→ Provided records

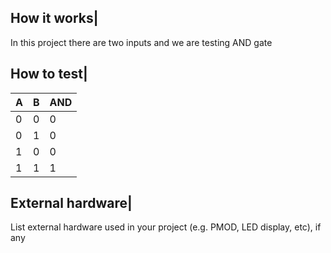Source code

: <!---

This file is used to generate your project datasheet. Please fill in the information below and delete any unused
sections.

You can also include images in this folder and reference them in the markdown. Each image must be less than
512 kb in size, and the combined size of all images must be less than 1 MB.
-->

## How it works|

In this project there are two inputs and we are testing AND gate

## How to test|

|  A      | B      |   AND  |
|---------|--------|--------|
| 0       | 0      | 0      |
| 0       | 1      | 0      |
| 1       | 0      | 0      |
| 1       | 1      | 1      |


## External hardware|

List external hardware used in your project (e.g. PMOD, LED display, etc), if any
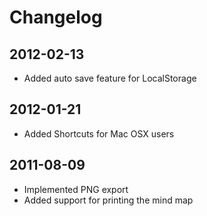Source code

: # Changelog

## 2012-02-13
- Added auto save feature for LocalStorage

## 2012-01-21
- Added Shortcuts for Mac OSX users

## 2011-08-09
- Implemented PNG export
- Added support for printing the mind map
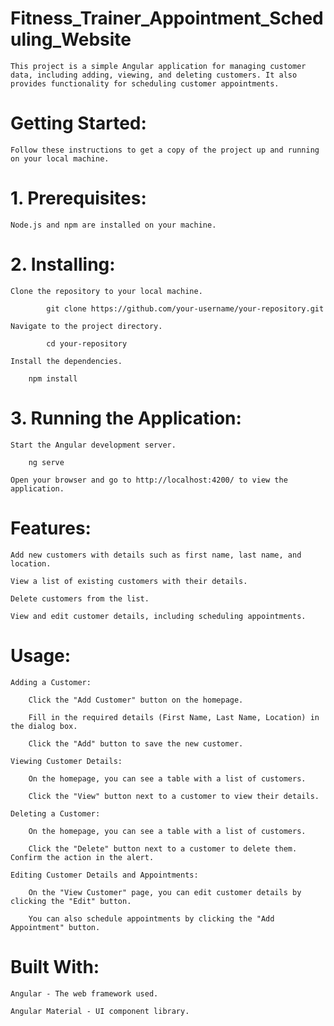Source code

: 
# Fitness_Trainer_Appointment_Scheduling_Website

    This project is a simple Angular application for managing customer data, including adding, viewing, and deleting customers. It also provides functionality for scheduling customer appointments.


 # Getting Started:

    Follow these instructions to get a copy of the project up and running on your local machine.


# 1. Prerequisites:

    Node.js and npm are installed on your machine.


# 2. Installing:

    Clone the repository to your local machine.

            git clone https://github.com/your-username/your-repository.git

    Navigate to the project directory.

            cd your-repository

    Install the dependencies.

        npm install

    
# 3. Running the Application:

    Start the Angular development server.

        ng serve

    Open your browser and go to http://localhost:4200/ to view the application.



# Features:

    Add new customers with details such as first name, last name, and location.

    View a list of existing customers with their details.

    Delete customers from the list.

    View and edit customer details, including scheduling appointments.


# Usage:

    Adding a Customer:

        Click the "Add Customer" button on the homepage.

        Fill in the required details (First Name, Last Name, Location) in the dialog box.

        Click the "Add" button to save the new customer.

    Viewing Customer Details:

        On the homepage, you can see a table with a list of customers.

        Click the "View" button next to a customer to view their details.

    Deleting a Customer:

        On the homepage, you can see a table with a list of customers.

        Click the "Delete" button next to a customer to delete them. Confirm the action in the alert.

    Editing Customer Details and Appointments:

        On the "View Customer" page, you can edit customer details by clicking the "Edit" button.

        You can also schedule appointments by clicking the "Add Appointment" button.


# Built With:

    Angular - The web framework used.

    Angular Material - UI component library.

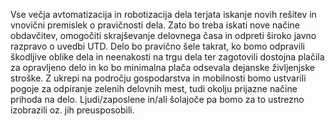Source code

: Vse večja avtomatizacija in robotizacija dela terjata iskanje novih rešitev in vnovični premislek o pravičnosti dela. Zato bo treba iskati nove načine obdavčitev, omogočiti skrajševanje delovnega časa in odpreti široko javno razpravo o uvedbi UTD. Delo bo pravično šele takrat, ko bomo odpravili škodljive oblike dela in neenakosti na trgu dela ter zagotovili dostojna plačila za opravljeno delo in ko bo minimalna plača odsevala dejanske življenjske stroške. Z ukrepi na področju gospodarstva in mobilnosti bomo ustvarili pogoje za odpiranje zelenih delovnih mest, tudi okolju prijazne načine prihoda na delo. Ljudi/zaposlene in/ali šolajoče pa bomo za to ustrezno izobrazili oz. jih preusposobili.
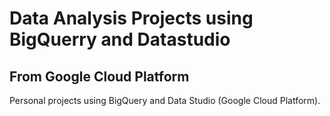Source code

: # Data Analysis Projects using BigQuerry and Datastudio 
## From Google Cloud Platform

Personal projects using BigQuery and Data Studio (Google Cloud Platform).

→ Action item
Retype only the lines that run from the first line of the entries above to the line containing "Add new customers", both included. Do not carry over any pictures.

→ Reply to the task
Source code

: <!---

This file is used to generate your project datasheet. Please fill in the information below and delete any unused
sections.

You can also include images in this folder and reference them in the markdown. Each image must be less than
512 kb in size, and the combined size of all images must be less than 1 MB.
-->

## How it works|

In this project there are two inputs and we are testing AND gate

## How to test|

|  A      | B      |   AND  |
|---------|--------|--------|
| 0       | 0      | 0      |
| 0       | 1      | 0      |
| 1       | 0      | 0      |
| 1       | 1      | 1      |


## External hardware|

List external hardware used in your project (e.g. PMOD, LED display, etc), if any
Source code

: # Changelog

## 2012-02-13
- Added auto save feature for LocalStorage

## 2012-01-21
- Added Shortcuts for Mac OSX users

## 2011-08-09
- Implemented PNG export
- Added support for printing the mind map
Source code

: 
# Fitness_Trainer_Appointment_Scheduling_Website

    This project is a simple Angular application for managing customer data, including adding, viewing, and deleting customers. It also provides functionality for scheduling customer appointments.


 # Getting Started:

    Follow these instructions to get a copy of the project up and running on your local machine.


# 1. Prerequisites:

    Node.js and npm are installed on your machine.


# 2. Installing:

    Clone the repository to your local machine.

            git clone https://github.com/your-username/your-repository.git

    Navigate to the project directory.

            cd your-repository

    Install the dependencies.

        npm install

    
# 3. Running the Application:

    Start the Angular development server.

        ng serve

    Open your browser and go to http://localhost:4200/ to view the application.



# Features:

    Add new customers with details such as first name, last name, and location.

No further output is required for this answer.